Europa cierra filas con España ante las amenazas de Trump y advierte

"Cualquier ataque a un Estado miembro es un ataque a la UE", dice el portavoz comunitario
Pedro Sánchez y Macron, en enero, en París.

La escalada de tensión entre Estados Unidos y España ha provocado una respuesta contundente y unánime en Bruselas. Tras las palabras de Donald Trump, quien calificó a España de «aliado terrible» y amenazó con un embargo comercial por su negativa a participar en la ofensiva contra Irán, la Unión Europea ha dejado claro que Madrid no está sola.

La Comisión Europea ha sido tajante: «Cualquier amenaza a un Estado miembro es una amenaza a toda la UE». El portavoz comunitario, Olof Gill, recordó que existe un acuerdo comercial vigente que limita los aranceles y que Washington debe respetar. Desde Bruselas se advierte que están «listos para actuar» y salvaguardar los intereses europeos si la administración estadounidense decide romper las reglas del juego.

En esta misma línea, el vicepresidente Stephane Sejourne subrayó que la política comercial es competencia exclusiva de la Unión, enviando un mensaje de firmeza ante la posibilidad de sanciones unilaterales contra productos españoles.

Sánchez recupera el «No a la guerra»

Por su parte, el presidente del Gobierno, Pedro Sánchez, ha respondido con una declaración institucional cargada de simbolismo, rescatando el lema «No a la guerra». Sánchez defendió la soberanía nacional sobre las bases de Rota y Morón, asegurando que su Ejecutivo «no será cómplice por miedo a las represalias» y exigiendo una vía diplomática para el conflicto en Oriente Próximo.

Desde Moncloa también recordaron a Trump que España es un socio fiable y que cualquier revisión de las relaciones comerciales deberá ajustarse a la legalidad internacional y a los acuerdos bilaterales con la UE.

Macron, el más explícito

El apoyo internacional más explícito ha llegado desde París. El presidente francés, Emmanuel Macron, telefoneó personalmente a Sánchez para trasladarle la «solidaridad total» de Francia. Este respaldo se suma al del presidente del Consejo Europeo, consolidando un frente común frente al órdago de la Casa Blanca.

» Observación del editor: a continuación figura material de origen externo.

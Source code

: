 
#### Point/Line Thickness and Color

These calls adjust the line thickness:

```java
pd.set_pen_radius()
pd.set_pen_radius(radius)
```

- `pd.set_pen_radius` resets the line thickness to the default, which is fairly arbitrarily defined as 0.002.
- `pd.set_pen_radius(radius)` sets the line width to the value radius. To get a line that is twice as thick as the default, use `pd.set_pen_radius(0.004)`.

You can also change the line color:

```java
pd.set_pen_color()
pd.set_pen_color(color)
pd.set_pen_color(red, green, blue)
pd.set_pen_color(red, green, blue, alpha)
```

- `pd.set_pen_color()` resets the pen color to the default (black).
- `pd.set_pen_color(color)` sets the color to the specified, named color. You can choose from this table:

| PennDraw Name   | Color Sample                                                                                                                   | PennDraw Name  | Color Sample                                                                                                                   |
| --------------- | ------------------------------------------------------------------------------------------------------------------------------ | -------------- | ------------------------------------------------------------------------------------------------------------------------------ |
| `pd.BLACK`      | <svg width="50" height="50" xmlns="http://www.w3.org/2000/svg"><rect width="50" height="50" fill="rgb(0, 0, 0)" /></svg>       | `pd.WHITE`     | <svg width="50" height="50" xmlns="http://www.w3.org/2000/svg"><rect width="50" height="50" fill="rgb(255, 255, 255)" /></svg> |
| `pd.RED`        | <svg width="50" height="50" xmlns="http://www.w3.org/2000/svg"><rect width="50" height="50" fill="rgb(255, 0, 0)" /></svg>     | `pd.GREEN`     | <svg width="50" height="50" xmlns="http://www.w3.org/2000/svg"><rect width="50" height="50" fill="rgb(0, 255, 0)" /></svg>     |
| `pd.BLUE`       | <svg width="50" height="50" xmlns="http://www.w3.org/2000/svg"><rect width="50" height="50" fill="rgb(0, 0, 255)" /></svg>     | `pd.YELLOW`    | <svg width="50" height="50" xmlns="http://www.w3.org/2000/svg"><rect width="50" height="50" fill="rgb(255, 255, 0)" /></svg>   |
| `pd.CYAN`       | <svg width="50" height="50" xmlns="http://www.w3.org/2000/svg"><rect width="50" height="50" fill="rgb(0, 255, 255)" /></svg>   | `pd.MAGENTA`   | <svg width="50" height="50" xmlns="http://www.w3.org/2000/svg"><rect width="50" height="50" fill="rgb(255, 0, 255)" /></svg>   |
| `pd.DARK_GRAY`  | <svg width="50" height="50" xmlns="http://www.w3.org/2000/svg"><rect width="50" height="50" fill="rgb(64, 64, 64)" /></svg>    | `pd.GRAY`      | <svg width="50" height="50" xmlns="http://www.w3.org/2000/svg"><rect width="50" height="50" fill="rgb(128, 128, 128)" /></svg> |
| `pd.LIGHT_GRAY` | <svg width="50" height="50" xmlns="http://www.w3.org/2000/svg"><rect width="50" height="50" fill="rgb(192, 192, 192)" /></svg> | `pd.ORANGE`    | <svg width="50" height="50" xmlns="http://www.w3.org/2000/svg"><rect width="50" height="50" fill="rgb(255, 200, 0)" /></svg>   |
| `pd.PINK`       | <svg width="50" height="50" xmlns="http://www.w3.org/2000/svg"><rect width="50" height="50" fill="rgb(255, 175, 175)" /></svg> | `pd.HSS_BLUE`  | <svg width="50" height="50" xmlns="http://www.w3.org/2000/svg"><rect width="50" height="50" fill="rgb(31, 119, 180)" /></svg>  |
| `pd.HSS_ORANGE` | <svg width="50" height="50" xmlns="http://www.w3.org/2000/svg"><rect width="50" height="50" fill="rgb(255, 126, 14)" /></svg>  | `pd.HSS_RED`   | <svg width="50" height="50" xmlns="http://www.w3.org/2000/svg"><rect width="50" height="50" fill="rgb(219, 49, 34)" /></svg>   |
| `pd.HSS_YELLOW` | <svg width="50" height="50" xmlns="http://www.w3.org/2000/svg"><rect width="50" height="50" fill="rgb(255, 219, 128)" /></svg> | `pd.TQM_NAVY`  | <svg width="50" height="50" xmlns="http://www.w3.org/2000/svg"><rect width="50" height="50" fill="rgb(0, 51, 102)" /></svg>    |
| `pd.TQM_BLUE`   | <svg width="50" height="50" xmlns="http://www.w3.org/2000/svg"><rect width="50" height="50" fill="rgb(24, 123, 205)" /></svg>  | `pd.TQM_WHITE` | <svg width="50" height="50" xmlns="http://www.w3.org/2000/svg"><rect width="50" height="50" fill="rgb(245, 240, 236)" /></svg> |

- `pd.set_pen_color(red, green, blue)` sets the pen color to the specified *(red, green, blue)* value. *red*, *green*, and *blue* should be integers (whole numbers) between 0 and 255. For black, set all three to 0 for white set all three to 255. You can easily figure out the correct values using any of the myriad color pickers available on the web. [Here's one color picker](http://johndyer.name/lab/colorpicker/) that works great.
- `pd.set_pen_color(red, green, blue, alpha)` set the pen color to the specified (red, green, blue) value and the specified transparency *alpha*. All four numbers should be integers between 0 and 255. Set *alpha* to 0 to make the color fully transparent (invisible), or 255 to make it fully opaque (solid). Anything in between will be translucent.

Mientras tanto, en el plano diplomático, el ministro de Exteriores, José Manuel Albares, ha expresado su sorpresa ante la actitud del canciller alemán, Friedrich Merz. Aunque Merz recordó a Trump que no puede sancionar a España por separado, su alineamiento con las críticas estadounidenses sobre el gasto en defensa (pidiendo que España alcance el 5% del PIB) ha generado malestar en el Gobierno español.